(Extracted records)
==========

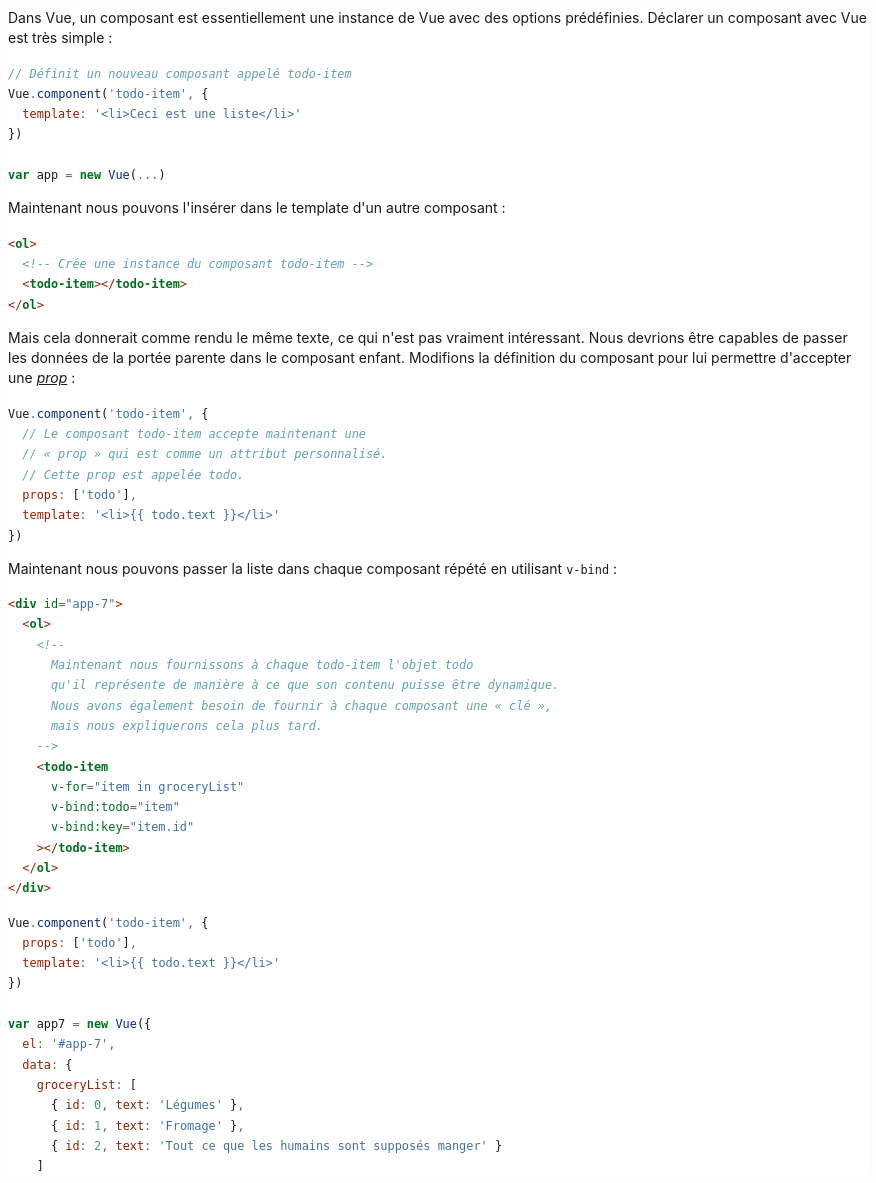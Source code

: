 Dans Vue, un composant est essentiellement une instance de Vue avec des options prédéfinies. Déclarer un composant avec Vue est très simple :

``` js
// Définit un nouveau composant appelé todo-item
Vue.component('todo-item', {
  template: '<li>Ceci est une liste</li>'
})

var app = new Vue(...)
```

Maintenant nous pouvons l'insérer dans le template d'un autre composant :

``` html
<ol>
  <!-- Crée une instance du composant todo-item -->
  <todo-item></todo-item>
</ol>
```

Mais cela donnerait comme rendu le même texte, ce qui n'est pas vraiment intéressant. Nous devrions être capables de passer les données de la portée parente dans le composant enfant. Modifions la définition du composant pour lui permettre d'accepter une [*prop*](components.html#Props) :

``` js
Vue.component('todo-item', {
  // Le composant todo-item accepte maintenant une
  // « prop » qui est comme un attribut personnalisé.
  // Cette prop est appelée todo.
  props: ['todo'],
  template: '<li>{{ todo.text }}</li>'
})
```

Maintenant nous pouvons passer la liste dans chaque composant répété en utilisant `v-bind` :

``` html
<div id="app-7">
  <ol>
    <!--
      Maintenant nous fournissons à chaque todo-item l'objet todo
      qu'il représente de manière à ce que son contenu puisse être dynamique.
      Nous avons également besoin de fournir à chaque composant une « clé »,
      mais nous expliquerons cela plus tard.
    -->
    <todo-item
      v-for="item in groceryList"
      v-bind:todo="item"
      v-bind:key="item.id"
    ></todo-item>
  </ol>
</div>
```
``` js
Vue.component('todo-item', {
  props: ['todo'],
  template: '<li>{{ todo.text }}</li>'
})

var app7 = new Vue({
  el: '#app-7',
  data: {
    groceryList: [
      { id: 0, text: 'Légumes' },
      { id: 1, text: 'Fromage' },
      { id: 2, text: 'Tout ce que les humains sont supposés manger' }
    ]
```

==========

■ **Exercise prompt**
If an entry contains a picture, leave it out and repeat the rest exactly.

■ **Solution to the exercise**
Source code

: Dans Vue, un composant est essentiellement une instance de Vue avec des options prédéfinies. Déclarer un composant avec Vue est très simple :

``` js
// Définit un nouveau composant appelé todo-item
Vue.component('todo-item', {
  template: '<li>Ceci est une liste</li>'
})

var app = new Vue(...)
```

Maintenant nous pouvons l'insérer dans le template d'un autre composant :

``` html
<ol>
  <!-- Crée une instance du composant todo-item -->
  <todo-item></todo-item>
</ol>
```

Mais cela donnerait comme rendu le même texte, ce qui n'est pas vraiment intéressant. Nous devrions être capables de passer les données de la portée parente dans le composant enfant. Modifions la définition du composant pour lui permettre d'accepter une [*prop*](components.html#Props) :

``` js
Vue.component('todo-item', {
  // Le composant todo-item accepte maintenant une
  // « prop » qui est comme un attribut personnalisé.
  // Cette prop est appelée todo.
  props: ['todo'],
  template: '<li>{{ todo.text }}</li>'
})
```

Maintenant nous pouvons passer la liste dans chaque composant répété en utilisant `v-bind` :

``` html
<div id="app-7">
  <ol>
    <!--
      Maintenant nous fournissons à chaque todo-item l'objet todo
      qu'il représente de manière à ce que son contenu puisse être dynamique.
      Nous avons également besoin de fournir à chaque composant une « clé »,
      mais nous expliquerons cela plus tard.
    -->
    <todo-item
      v-for="item in groceryList"
      v-bind:todo="item"
      v-bind:key="item.id"
    ></todo-item>
  </ol>
</div>
```
``` js
Vue.component('todo-item', {
  props: ['todo'],
  template: '<li>{{ todo.text }}</li>'
})

var app7 = new Vue({
  el: '#app-7',
  data: {
    groceryList: [
      { id: 0, text: 'Légumes' },
      { id: 1, text: 'Fromage' },
      { id: 2, text: 'Tout ce que les humains sont supposés manger' }
    ]
```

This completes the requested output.